Review Summary: Dense, muddy, technical, and sloppy – Neuraxis' debut is a wholly impressive and mature death metal album with no shortage of the potential they would soon come to realize.
After almost two decades, Canadian death metal-ers Neuraxis never quite got the recognition they deserved, despite being one of the most consistent and brutal technical death metal bands to emerge in the late ‘90s. They were certainly no Cryptopsy or Suffocation, but their fresh and effortless amalgamation of technicality and melody gave them the edge over the more streamlined acts appearing at around the same time. What’s impressive is how mature Neuraxis sound even on their debut record, Imagery
– the riffs flow together seamlessly, complimenting one another while pummeling your ear drums into oblivion.
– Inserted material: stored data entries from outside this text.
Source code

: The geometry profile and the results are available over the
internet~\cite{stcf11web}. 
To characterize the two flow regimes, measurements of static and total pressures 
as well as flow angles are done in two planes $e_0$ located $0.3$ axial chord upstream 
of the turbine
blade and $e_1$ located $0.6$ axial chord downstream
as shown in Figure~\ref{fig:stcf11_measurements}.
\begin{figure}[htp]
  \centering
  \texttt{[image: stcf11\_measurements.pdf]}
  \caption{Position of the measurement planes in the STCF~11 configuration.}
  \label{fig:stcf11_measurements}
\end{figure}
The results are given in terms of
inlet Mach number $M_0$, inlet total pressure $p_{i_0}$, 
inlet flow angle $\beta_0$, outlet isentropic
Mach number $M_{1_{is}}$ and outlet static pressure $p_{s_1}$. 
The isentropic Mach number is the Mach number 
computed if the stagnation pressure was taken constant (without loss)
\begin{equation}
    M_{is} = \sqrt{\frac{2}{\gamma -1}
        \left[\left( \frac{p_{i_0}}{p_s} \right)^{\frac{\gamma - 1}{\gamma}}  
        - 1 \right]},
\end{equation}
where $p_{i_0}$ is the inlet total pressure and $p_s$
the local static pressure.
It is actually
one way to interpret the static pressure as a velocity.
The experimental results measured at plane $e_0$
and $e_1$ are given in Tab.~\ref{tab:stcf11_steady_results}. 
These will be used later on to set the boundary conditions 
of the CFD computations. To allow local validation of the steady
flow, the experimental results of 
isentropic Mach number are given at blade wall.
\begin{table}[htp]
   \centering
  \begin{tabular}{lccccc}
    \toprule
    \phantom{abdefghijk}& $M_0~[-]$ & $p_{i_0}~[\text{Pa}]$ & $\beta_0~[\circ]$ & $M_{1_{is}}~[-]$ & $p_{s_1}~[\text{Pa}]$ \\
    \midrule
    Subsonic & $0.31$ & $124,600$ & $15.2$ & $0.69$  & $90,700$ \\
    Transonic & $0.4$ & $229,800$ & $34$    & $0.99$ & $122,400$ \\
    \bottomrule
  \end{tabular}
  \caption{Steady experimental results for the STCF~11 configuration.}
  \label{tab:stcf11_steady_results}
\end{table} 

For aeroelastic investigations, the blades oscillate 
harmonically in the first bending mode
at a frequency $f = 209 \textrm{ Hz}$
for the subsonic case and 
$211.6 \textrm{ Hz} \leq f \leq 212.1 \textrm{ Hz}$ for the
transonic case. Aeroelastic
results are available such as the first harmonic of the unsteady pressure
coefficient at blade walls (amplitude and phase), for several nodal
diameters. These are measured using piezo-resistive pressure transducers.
Thrash-y melodic leads are juxtaposed between dense tremolo-picked death metal riffs, giving each song its own character and preventing the album from becoming at all boring during its brief 30-minute runtime.
Steven Henry certainly knows how to shred, bringing some tasty guitar solos into the mix, on top of being the primary songwriter in the band. The vocals are no slouch either – Maynard Moore alternates between deep guttural lows and raspy highs frequently, sometimes shifting right in the middle of a phrase. On the other hand, while drummer Mathieu Royale is undeniably talented, as shown by his fluency and speed around the kit, the drums are produced in such a way that the snare sounds thin and lacking any sort of substance, and the bass pedal hits sound artificial and plastic; this can become an unpleasant distraction to the guitar work during the double bass heavy passages, which appear fairly often. The production as a whole is fitting for the genre, however. It’s muddy; it’s thick; occasionally sloppy, yet it provides a perfect atmosphere to accommodate for both the extreme metal sections bordering on grind (“The Drop”), and the clean, anticipatory instrumental passages (“A Drift…”).
Neuraxis may not have made much of an impact with Imagery
in the underground death metal scene upon its release, but this potential-filled debut stood the test of time and still has some of the most genuine and brutal old-school riffage the genre has to offer.